I have a large dataset (10.000+ columns and 4000 rows), filled with Strings represented as 0’s and 1’s only.
Now I’d like to remove every column that contains less than a certain amount of 1’s (less than 10% or less than 400 occurences for example).
Is there a node that does what I’m looking for?
to me it looks a bit odd to have more colums than rows… so if possible and reasonable a pivot might be helpful…
then I would recommend to have the 0 and 1 imported as numbers not as string… or to convert them to numbers with the node “string to number”… maybe in a loop if it is so huge…
once converted you can do a group by and calculate the sum…
knowing the total rows (count) and having the sum, gives you the relation of how many 1 are in the column…
and therfore you can filter out the columns that have less than 10% of total or less than 400 as you like…
I hoped there was a single node that I simply didn’t find but your answer was really helpful.
Thanks a lot, adaptagis!
Hi @mtest -
If you are able to read your values in as numbers instead of strings, there’s a way to do this using only two nodes. I used a Math Formula (Multi Column) node to divide by the number in each cell. Since dividing by zero produces a missing value, I then used a Missing Value Column Filter node to remove columns with percentage of missing values above a given threshold.

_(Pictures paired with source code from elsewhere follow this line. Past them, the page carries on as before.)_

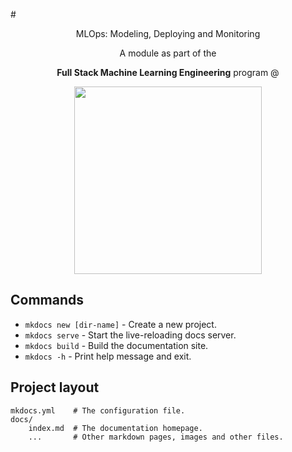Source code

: #<center>MLOps: Modeling, Deploying and Monitoring</center>

<span style="font-size:larger;"><center>A module as part of the</center></span>

<span style="font-size:larger;"><center>**Full Stack Machine Learning Engineering** program @</center></span>

<center><img src="./assets/logo_color.png" width="300" height="300" /></center>

## Commands

* `mkdocs new [dir-name]` - Create a new project.
* `mkdocs serve` - Start the live-reloading docs server.
* `mkdocs build` - Build the documentation site.
* `mkdocs -h` - Print help message and exit.

## Project layout

    mkdocs.yml    # The configuration file.
    docs/
        index.md  # The documentation homepage.
        ...       # Other markdown pages, images and other files.
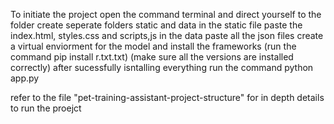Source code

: To initiate the project open the command terminal and direct yourself to the folder
create seperate folders static and data
in the static file paste the index.html, styles.css and scripts,js
in the data paste all the json files
create a virtual enviorment for the model and install the frameworks (run the command pip install r.txt.txt) (make sure all the versions are installed correctly)
after sucessfully isntalling everything run the command python app.py


refer to the file "pet-training-assistant-project-structure" for in depth details to run the proejct

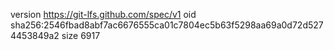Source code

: version https://git-lfs.github.com/spec/v1
oid sha256:2546fbad8abf7ac6676555ca01c7804ec5b63f5298aa69a0d72d5274453849a2
size 6917
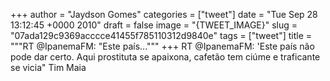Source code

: 
+++
author = "Jaydson Gomes"
categories = ["tweet"]
date = "Tue Sep 28 13:12:45 +0000 2010"
draft = false
image = "{TWEET_IMAGE}"
slug = "07ada129c9369acccce41455f785110312d9840e"
tags = ["tweet"]
title = """RT @IpanemaFM: "Este país..."""
+++
RT @IpanemaFM: 'Este país não pode dar certo. Aqui prostituta se apaixona, cafetão tem ciúme e traficante se vicia" Tim Maia
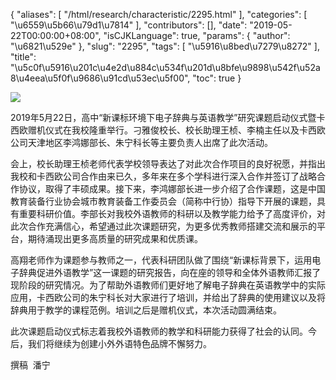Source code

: {
    "aliases": [
        "/html/research/characteristic/2295.html"
    ],
    "categories": [
        "\u6559\u5b66\u79d1\u7814"
    ],
    "contributors": [],
    "date": "2019-05-22T00:00:00+08:00",
    "isCJKLanguage": true,
    "params": {
        "author": "\u6821\u529e"
    },
    "slug": "2295",
    "tags": [
        "\u5916\u8bed\u7279\u8272"
    ],
    "title": "\u5c0f\u5916\u201c\u4e2d\u884c\u534f\u201d\u8bfe\u9898\u542f\u52a8\u4eea\u5f0f\u9686\u91cd\u53ec\u5f00",
    "toc": true
}

![](https://cdn.tfls.online/mirror/full/c37d3e4543e3957ba115f84ab3157e601f3a4727.jpg)




 




 2019年5月22日，高中“新课标环境下电子辞典与英语教学”研究课题启动仪式暨卡西欧赠机仪式在我校隆重举行。刁雅俊校长、校长助理王桢、李楠主任以及卡西欧公司天津地区李鸿娜部长、朱宁科长等主要负责人出席了此次活动。




 会上，校长助理王桢老师代表学校领导表达了对此次合作项目的良好祝愿，并指出我校和卡西欧公司合作由来已久，多年来在多个学科进行深入合作并签订了战略合作协议，取得了丰硕成果。接下来，李鸿娜部长进一步介绍了合作课题，这是中国教育装备行业协会城市教育装备工作委员会（简称中行协）指导下开展的课题，具有重要科研价值。李部长对我校外语教师的科研以及教学能力给予了高度评价，对此次合作充满信心，希望通过此次课题研究，为更多优秀教师搭建交流和展示的平台，期待涌现出更多高质量的研究成果和优质课。




高翔老师作为课题参与教师之一，代表科研团队做了围绕“新课标背景下，运用电子辞典促进外语教学”这一课题的研究报告，向在座的领导和全体外语教师汇报了现阶段的研究情况。为了帮助外语教师们更好地了解电子辞典在英语教学中的实际应用，卡西欧公司的朱宁科长对大家进行了培训，并给出了辞典的使用建议以及将辞典用于教学的课程范例。培训之后是赠机仪式，本次活动圆满结束。




 此次课题启动仪式标志着我校外语教师的教学和科研能力获得了社会的认同。今后，我们将继续为创建小外外语特色品牌不懈努力。




  





 撰稿  潘宁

This is very hacky and there’s almost certainly a better way to do it! But maybe it will help you.
MissingValueColumnFilterExample.knwf (8.5 KB)
Testsheet.xlsx (8.7 KB)
It could be slow but try.
- Transpose table.
- Use column aggregator with concatenate.
- String Manipulation with count(concat String, “1”)
- Filter rows with say 400 or higher
- Delete column with counts if necessary
- Transpose table
This topic was automatically closed 7 days after the last reply. New replies are no longer allowed.